Geçen süreçte hem sosyal medya çalışmaları yapmış, hem de Barolara karşı hukuksuz müdahalelere karşı baroların yanında saf almıştık. Tam da bu sebeple, savunmaya yapılan her türlü saldırının amacının aynı olduğunun da bilinciyle barolarımızı bizimle dayanışmaya çağırmıştık. Bu vesileyle destekçimiz olan barolara teşekkürlerimizi iletiyoruz.

Milletvekillerimiz, Avukatlık Kanunu m.5/3 gerekçesiyle kaç kişinin ruhsatının gasbedildiğini de içeren soru önergeleri vermiş, desteklerini açıklamışlardır, onlara da teşekkürlerimizi iletiyoruz.

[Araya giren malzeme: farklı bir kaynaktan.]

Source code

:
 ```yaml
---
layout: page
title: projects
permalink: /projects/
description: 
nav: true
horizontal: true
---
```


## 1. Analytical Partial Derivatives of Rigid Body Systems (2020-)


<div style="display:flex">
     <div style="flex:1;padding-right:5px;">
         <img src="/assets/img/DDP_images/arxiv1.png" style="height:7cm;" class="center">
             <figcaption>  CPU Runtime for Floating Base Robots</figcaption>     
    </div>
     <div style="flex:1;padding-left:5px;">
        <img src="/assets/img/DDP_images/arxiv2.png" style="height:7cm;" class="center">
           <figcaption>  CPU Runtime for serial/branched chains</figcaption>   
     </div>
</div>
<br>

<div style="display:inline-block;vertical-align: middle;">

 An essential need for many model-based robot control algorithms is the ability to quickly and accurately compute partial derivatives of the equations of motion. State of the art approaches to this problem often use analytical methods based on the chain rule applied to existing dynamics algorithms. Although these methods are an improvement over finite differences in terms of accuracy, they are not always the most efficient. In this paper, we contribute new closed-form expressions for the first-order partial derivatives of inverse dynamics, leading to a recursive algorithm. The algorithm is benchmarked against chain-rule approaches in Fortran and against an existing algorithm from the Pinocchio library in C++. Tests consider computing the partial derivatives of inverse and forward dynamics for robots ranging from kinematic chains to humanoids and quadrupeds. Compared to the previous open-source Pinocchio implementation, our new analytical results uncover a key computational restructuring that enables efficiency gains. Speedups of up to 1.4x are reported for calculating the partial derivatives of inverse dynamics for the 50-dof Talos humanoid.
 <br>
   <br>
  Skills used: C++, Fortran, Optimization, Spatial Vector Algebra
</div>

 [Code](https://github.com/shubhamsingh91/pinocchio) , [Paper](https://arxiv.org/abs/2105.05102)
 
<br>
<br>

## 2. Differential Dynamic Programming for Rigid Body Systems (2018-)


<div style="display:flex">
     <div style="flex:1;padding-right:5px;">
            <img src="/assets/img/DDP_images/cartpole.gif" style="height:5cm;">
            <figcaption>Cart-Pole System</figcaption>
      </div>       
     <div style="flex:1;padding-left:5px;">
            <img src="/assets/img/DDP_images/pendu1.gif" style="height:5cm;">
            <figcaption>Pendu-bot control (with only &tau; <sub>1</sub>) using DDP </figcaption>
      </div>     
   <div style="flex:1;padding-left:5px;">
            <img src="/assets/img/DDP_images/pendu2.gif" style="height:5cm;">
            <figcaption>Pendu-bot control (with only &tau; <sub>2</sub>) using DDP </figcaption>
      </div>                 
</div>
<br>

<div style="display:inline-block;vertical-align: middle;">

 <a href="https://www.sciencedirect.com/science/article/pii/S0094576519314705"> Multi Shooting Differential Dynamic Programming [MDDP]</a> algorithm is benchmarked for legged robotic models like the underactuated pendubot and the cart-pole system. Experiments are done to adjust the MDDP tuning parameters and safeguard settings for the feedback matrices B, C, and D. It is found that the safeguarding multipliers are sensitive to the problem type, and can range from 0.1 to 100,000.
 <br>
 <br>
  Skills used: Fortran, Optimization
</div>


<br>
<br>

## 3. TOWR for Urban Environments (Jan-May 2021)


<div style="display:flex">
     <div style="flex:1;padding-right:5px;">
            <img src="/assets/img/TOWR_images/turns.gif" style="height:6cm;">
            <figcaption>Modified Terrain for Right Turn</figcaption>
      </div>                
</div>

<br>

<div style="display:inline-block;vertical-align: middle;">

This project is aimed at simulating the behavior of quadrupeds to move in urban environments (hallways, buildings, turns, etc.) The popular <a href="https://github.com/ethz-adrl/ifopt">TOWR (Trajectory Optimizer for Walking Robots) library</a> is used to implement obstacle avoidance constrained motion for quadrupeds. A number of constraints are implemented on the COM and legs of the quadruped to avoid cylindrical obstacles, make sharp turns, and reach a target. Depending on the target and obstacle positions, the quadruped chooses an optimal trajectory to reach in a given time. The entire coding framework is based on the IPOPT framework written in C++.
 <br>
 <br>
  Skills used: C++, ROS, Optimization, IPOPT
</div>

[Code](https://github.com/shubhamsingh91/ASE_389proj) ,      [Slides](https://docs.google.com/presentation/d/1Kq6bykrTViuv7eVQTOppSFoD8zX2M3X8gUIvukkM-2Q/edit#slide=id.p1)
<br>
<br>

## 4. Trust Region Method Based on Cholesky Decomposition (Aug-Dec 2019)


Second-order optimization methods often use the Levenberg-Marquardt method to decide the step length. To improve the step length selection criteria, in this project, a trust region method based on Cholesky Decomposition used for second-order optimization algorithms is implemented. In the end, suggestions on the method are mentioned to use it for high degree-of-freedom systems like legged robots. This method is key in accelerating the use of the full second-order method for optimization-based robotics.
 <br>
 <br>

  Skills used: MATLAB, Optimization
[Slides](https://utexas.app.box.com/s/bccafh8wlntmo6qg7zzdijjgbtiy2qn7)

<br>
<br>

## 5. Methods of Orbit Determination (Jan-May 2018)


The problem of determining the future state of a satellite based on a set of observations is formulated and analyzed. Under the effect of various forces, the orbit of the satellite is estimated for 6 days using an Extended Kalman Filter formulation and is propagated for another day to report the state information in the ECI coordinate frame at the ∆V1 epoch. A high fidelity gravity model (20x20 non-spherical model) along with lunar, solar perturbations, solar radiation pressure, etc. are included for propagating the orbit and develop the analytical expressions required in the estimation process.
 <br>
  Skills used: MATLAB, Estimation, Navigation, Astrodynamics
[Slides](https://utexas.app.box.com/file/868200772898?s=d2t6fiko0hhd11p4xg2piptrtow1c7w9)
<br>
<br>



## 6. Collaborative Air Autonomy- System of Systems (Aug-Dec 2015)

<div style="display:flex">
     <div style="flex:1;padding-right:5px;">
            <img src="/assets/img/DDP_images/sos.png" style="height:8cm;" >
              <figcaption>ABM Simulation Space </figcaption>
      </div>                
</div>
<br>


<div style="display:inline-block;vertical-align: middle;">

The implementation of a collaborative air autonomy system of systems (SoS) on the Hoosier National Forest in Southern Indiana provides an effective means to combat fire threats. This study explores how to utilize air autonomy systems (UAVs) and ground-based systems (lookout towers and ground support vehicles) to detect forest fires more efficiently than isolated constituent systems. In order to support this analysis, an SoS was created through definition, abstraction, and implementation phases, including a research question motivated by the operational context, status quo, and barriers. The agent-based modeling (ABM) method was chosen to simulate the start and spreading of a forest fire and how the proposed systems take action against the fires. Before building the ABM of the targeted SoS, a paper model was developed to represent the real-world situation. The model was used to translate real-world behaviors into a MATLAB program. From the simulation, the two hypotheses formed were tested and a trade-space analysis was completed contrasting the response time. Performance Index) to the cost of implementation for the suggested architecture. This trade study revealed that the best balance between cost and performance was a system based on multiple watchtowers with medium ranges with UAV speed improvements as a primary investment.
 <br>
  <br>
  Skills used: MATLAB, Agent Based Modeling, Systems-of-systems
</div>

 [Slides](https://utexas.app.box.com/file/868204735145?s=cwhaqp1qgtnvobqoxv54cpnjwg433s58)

‘AVUKATLIK YAPMAK İSTİYORUZ’

Bu basın açıklamasıyla Ruhsat Gasbına Karşı Koordinasyon olarak, ilk fiziki açıklamamızı gerçekleştirirken hem bu hukuksuz kanun hükmü nedeniyle mağdur edilen hukukçu gençlerin yanında olduğumuzu ilan ediyoruz, birlikte mücadele etmeye çağırıyoruz; hem de tüm baroları, hukuktan ve adaletten yana tüm kesimleri mücadelemize destek olmaya çağırıyoruz.

Çünkü bizler, avukatlık yapmak istiyoruz!